Un tempo, dalla data odierna, si celebrava, in color viola (paonazzo), la messa votiva Ad tollendum Schisma (dal 1960: Pro Ecclesiæ Unitate). Oggi, peraltro, per singolare coincidenza, è pure la II Domenica dopo l'Epifania, in cui si fa memoria del miracolo delle Nozze di Cana.
Carl Heinrich Bloch, Le nozze di Cana, 1890 |
In questo ricordo, dunque, mi pare quantomeno appropriato rilanciare quest'articolo del giornalista cattolico Vittorio Messori, rilanciato - in lingua inglese - dal blog Rorate Caeli.
Messori,
qualche giorno dopo dalle tragiche vicende francesi con la polemica sulle vignette asseritamente satiriche, ha voluto ricordarci come
sia artificioso distinguere tra un Islam c.d. integralista ed un Islam moderato
e tollerante. Questa distinzione è chiaramente erronea: al più potrebbe
parlarsi sic et simpliciter di Islam e di islamici secolarizzati (un po’

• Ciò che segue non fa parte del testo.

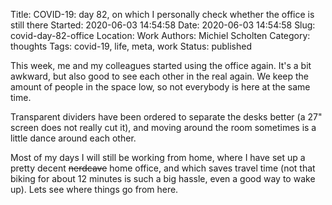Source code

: Title: COVID-19: day 82, on which I personally check whether the office is still there
Started: 2020-06-03 14:54:58
Date: 2020-06-03 14:54:58
Slug: covid-day-82-office
Location: Work
Authors: Michiel Scholten
Category: thoughts
Tags: covid-19, life, meta, work
Status: published

This week, me and my colleagues started using the office again. It's a bit awkward, but also good to see each other in the real again. We keep the amount of people in the space low, so not everybody is here at the same time.

Transparent dividers have been ordered to separate the desks better (a 27" screen does not really cut it), and moving around the room sometimes is a little dance around each other.

Most of my days I will still be working from home, where I have set up a pretty decent ~~nerdcave~~ home office, and which saves travel time (not that biking for about 12 minutes is such a big hassle, even a good way to wake up). Lets see where things go from here.
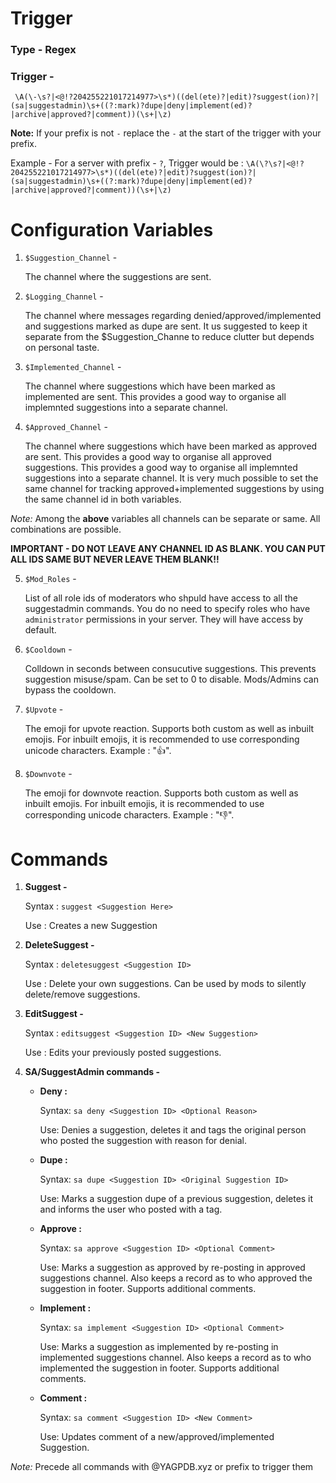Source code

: # Trigger 

### Type - Regex

### Trigger -

	 \A(\-\s?|<@!?204255221017214977>\s*)((del(ete)?|edit)?suggest(ion)?|(sa|suggestadmin)\s+((?:mark)?dupe|deny|implement(ed)?|archive|approved?|comment))(\s+|\z)

**Note:** If your prefix is not `-` replace the `-` at the start of the trigger with your prefix.

Example - For a server with prefix - `?`, Trigger would be : `\A(\?\s?|<@!?204255221017214977>\s*)((del(ete)?|edit)?suggest(ion)?|(sa|suggestadmin)\s+((?:mark)?dupe|deny|implement(ed)?|archive|approved?|comment))(\s+|\z)`


# Configuration Variables

1. `$Suggestion_Channel` -

	The channel where the suggestions are sent.

2. `$Logging_Channel` - 

	The channel where messages regarding denied/approved/implemented and suggestions marked as dupe are sent. It us suggested to keep it separate from the $Suggestion_Channe to reduce clutter but depends on personal taste. 

3. `$Implemented_Channel` -
	
	The channel where suggestions which have been marked as implemented are sent. This provides a good way to organise all implemnted suggestions into a separate channel.
	
4. `$Approved_Channel` -
	
	The channel where suggestions which have been marked as approved are sent. This provides a good way to organise all approved suggestions. This provides a good way to organise all implemnted suggestions into a separate channel. It is very much possible to set the same channel for tracking approved+implemented suggestions by using the same channel id in both variables.

*Note:* Among the **above** variables all channels can be separate or same. All combinations are possible. 

**IMPORTANT - DO NOT LEAVE ANY CHANNEL ID AS BLANK. YOU CAN PUT ALL IDS SAME BUT NEVER LEAVE THEM BLANK!!**

5. `$Mod_Roles` -

	List of all role ids of moderators who shpuld have access to all the suggestadmin commands. You do no need to specify roles who have `administrator` permissions in your server. They will have access by default.

6. `$Cooldown` -

	Colldown in seconds between consucutive suggestions. This prevents suggestion misuse/spam. Can be set to 0 to disable. Mods/Admins can bypass the cooldown.

7. `$Upvote` -

	The emoji for upvote reaction. Supports both custom as well as inbuilt emojis. For inbuilt emojis, it is recommended to use corresponding unicode characters. Example : "👍".
	
8. `$Downvote` -

	The emoji for downvote reaction. Supports both custom as well as inbuilt emojis. For inbuilt emojis, it is recommended to use corresponding unicode characters. Example : "👎".


# Commands

 1. **Suggest -**
 
	Syntax : `suggest <Suggestion Here>`
  
	Use : Creates a new Suggestion
		 
 2. **DeleteSuggest -**
 
	Syntax : `deletesuggest <Suggestion ID>`
  
	Use : Delete your own suggestions. Can be used by mods to silently delete/remove suggestions.	
		
 3. **EditSuggest -**
 
	Syntax : `editsuggest <Suggestion ID> <New Suggestion>`
  
	Use : Edits your previously posted suggestions.
	 
 4. **SA/SuggestAdmin commands -**
 
    - **Deny :** 
          
         Syntax: `sa deny <Suggestion ID> <Optional Reason>`
         
         Use: Denies a suggestion, deletes it and tags the original person who posted the suggestion with reason for denial.
	 
    - **Dupe :**
      
        Syntax: `sa dupe <Suggestion ID> <Original Suggestion ID>`
        
        Use: Marks a suggestion dupe of a previous suggestion, deletes it and informs the user who posted with a tag.
	 
    - **Approve :**
          
         Syntax: `sa approve <Suggestion ID> <Optional Comment>`
         
         Use: Marks a suggestion as approved by re-posting in approved suggestions channel. Also keeps a record as to who approved the suggestion in footer. Supports additional comments.
  
    - **Implement :**
          
         Syntax: `sa implement <Suggestion ID> <Optional Comment>`
         
         Use: Marks a suggestion as implemented by re-posting in implemented suggestions channel. Also keeps a record as to who implemented the suggestion in footer. Supports additional comments.
  

    - **Comment :**
          
         Syntax: `sa comment <Suggestion ID> <New Comment>`
         
         Use: Updates comment of a new/approved/implemented Suggestion.
  
    
*Note:* Precede all commands with @YAGPDB.xyz or prefix to trigger them
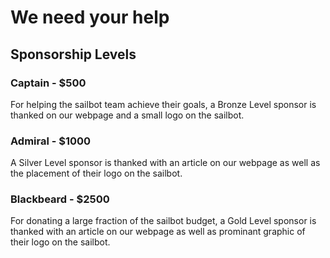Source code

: # We need your help

## Sponsorship Levels

### Captain - $500

For helping the sailbot team achieve their goals, a Bronze Level sponsor is
thanked on our webpage and a small logo on the sailbot.

### Admiral - $1000

A Silver Level sponsor is thanked with an article on our webpage as well as
the placement of their logo on the sailbot.

### Blackbeard - $2500

For donating a large fraction of the sailbot budget, a Gold Level sponsor is
thanked with an article on our webpage as well as prominant graphic of their
logo on the sailbot.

come esistono i cristiani o gli ebrei secolarizzati), vale a dire
impregnati dei valori (o sarebbe più esatto dire disvalori) occidentali, che sarebbe erroneo
chiamare islamici (così come è improprio appellare “cristiani” o “ebrei”
rispettivamente i “cristiani secolarizzati” o gli “ebrei secolarizzati”).
Di
questa problematica avevamo fatto cenno, sia pur in maniera abbastanza velata,
allorché avevamo obiettato alla battuta sul “Corano – libro profetico di pace”.
Il
problema, tuttavia, non è tanto l’Islam in se stesso, ma il modo erroneo di
affrontarlo da parte dell’Occidente, ritenendo che la miglior cura, la miglior
reazione a quei fatti sia rifugiarsi ancor più nel laicismo e nei valori – ammesso che
si possa definirli tali – “laici”.
Ed i frutti di questo convincimento sono sotto gli occhi di tutti, giacché - a causa di questa cecità - chi ne continua a fare le spese sono proprio i cristiani nelle terre islamiche.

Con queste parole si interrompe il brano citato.